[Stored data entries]
= = = = = = =

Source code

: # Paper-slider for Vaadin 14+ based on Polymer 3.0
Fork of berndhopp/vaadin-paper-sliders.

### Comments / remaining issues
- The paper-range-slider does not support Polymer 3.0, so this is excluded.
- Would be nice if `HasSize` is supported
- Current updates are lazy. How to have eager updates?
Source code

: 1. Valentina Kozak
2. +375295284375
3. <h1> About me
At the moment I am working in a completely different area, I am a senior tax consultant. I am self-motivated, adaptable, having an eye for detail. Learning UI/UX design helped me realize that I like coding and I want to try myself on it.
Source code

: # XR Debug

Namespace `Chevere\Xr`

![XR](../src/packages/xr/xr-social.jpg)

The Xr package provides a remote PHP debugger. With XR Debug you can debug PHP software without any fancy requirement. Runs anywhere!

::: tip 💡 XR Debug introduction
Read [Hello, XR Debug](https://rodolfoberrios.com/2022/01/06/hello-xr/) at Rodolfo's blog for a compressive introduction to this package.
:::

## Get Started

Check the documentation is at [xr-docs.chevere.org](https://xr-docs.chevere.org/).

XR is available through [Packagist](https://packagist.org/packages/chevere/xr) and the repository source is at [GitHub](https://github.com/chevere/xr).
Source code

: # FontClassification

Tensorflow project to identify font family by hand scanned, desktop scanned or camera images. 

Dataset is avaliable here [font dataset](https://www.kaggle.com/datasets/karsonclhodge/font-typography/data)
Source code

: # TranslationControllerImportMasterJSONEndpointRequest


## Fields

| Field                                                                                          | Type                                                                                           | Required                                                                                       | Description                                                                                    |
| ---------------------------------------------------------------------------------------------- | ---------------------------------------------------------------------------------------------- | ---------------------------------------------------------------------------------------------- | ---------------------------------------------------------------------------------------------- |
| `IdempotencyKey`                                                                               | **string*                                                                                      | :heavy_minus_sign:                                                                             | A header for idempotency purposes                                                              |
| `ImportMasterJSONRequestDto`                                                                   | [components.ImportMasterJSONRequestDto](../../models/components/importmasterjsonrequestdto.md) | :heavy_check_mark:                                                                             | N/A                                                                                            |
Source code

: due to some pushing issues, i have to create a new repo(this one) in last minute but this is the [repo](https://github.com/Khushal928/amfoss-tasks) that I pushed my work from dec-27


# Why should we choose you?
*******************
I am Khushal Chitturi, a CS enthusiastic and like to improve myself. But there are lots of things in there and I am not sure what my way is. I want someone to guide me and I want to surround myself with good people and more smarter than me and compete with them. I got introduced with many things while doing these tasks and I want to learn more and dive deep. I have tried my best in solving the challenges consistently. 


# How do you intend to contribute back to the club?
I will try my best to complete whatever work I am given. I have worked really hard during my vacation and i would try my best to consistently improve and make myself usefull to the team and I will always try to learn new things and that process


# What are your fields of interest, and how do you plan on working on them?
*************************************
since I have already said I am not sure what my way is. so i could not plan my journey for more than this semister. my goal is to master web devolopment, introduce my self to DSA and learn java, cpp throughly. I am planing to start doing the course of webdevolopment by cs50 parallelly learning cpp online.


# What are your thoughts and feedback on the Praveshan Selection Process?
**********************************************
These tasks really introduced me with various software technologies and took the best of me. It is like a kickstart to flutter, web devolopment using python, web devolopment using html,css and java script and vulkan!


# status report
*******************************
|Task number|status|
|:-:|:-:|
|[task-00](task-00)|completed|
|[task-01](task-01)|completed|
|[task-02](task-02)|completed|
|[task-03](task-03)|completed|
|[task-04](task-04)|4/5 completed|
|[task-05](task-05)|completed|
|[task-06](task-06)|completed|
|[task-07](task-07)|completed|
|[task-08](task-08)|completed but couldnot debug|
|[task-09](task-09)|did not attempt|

= = = = = = =

[Problem]
Please print out every record exactly as it is written.

[Solution below]
Source code

: # Paper-slider for Vaadin 14+ based on Polymer 3.0
Fork of berndhopp/vaadin-paper-sliders.

### Comments / remaining issues
- The paper-range-slider does not support Polymer 3.0, so this is excluded.
- Would be nice if `HasSize` is supported
- Current updates are lazy. How to have eager updates?
Source code

: 1. Valentina Kozak
2. +375295284375
3. <h1> About me
At the moment I am working in a completely different area, I am a senior tax consultant. I am self-motivated, adaptable, having an eye for detail. Learning UI/UX design helped me realize that I like coding and I want to try myself on it.
Source code

: # XR Debug

Namespace `Chevere\Xr`

![XR](../src/packages/xr/xr-social.jpg)

The Xr package provides a remote PHP debugger. With XR Debug you can debug PHP software without any fancy requirement. Runs anywhere!

::: tip 💡 XR Debug introduction
Read [Hello, XR Debug](https://rodolfoberrios.com/2022/01/06/hello-xr/) at Rodolfo's blog for a compressive introduction to this package.
:::

## Get Started

Check the documentation is at [xr-docs.chevere.org](https://xr-docs.chevere.org/).

XR is available through [Packagist](https://packagist.org/packages/chevere/xr) and the repository source is at [GitHub](https://github.com/chevere/xr).
Source code

: # FontClassification

Tensorflow project to identify font family by hand scanned, desktop scanned or camera images. 

Dataset is avaliable here [font dataset](https://www.kaggle.com/datasets/karsonclhodge/font-typography/data)
Source code

: # TranslationControllerImportMasterJSONEndpointRequest


## Fields

| Field                                                                                          | Type                                                                                           | Required                                                                                       | Description                                                                                    |
| ---------------------------------------------------------------------------------------------- | ---------------------------------------------------------------------------------------------- | ---------------------------------------------------------------------------------------------- | ---------------------------------------------------------------------------------------------- |
| `IdempotencyKey`                                                                               | **string*                                                                                      | :heavy_minus_sign:                                                                             | A header for idempotency purposes                                                              |
| `ImportMasterJSONRequestDto`                                                                   | [components.ImportMasterJSONRequestDto](../../models/components/importmasterjsonrequestdto.md) | :heavy_check_mark:                                                                             | N/A                                                                                            |
Source code

: due to some pushing issues, i have to create a new repo(this one) in last minute but this is the [repo](https://github.com/Khushal928/amfoss-tasks) that I pushed my work from dec-27


# Why should we choose you?
*******************
I am Khushal Chitturi, a CS enthusiastic and like to improve myself. But there are lots of things in there and I am not sure what my way is. I want someone to guide me and I want to surround myself with good people and more smarter than me and compete with them. I got introduced with many things while doing these tasks and I want to learn more and dive deep. I have tried my best in solving the challenges consistently. 


# How do you intend to contribute back to the club?
I will try my best to complete whatever work I am given. I have worked really hard during my vacation and i would try my best to consistently improve and make myself usefull to the team and I will always try to learn new things and that process


# What are your fields of interest, and how do you plan on working on them?
*************************************
since I have already said I am not sure what my way is. so i could not plan my journey for more than this semister. my goal is to master web devolopment, introduce my self to DSA and learn java, cpp throughly. I am planing to start doing the course of webdevolopment by cs50 parallelly learning cpp online.


# What are your thoughts and feedback on the Praveshan Selection Process?
**********************************************
These tasks really introduced me with various software technologies and took the best of me. It is like a kickstart to flutter, web devolopment using python, web devolopment using html,css and java script and vulkan!


# status report
*******************************
|Task number|status|
|:-:|:-:|
|[task-00](task-00)|completed|
|[task-01](task-01)|completed|
|[task-02](task-02)|completed|
|[task-03](task-03)|completed|
|[task-04](task-04)|4/5 completed|
|[task-05](task-05)|completed|
|[task-06](task-06)|completed|
|[task-07](task-07)|completed|
|[task-08](task-08)|completed but couldnot debug|
|[task-09](task-09)|did not attempt|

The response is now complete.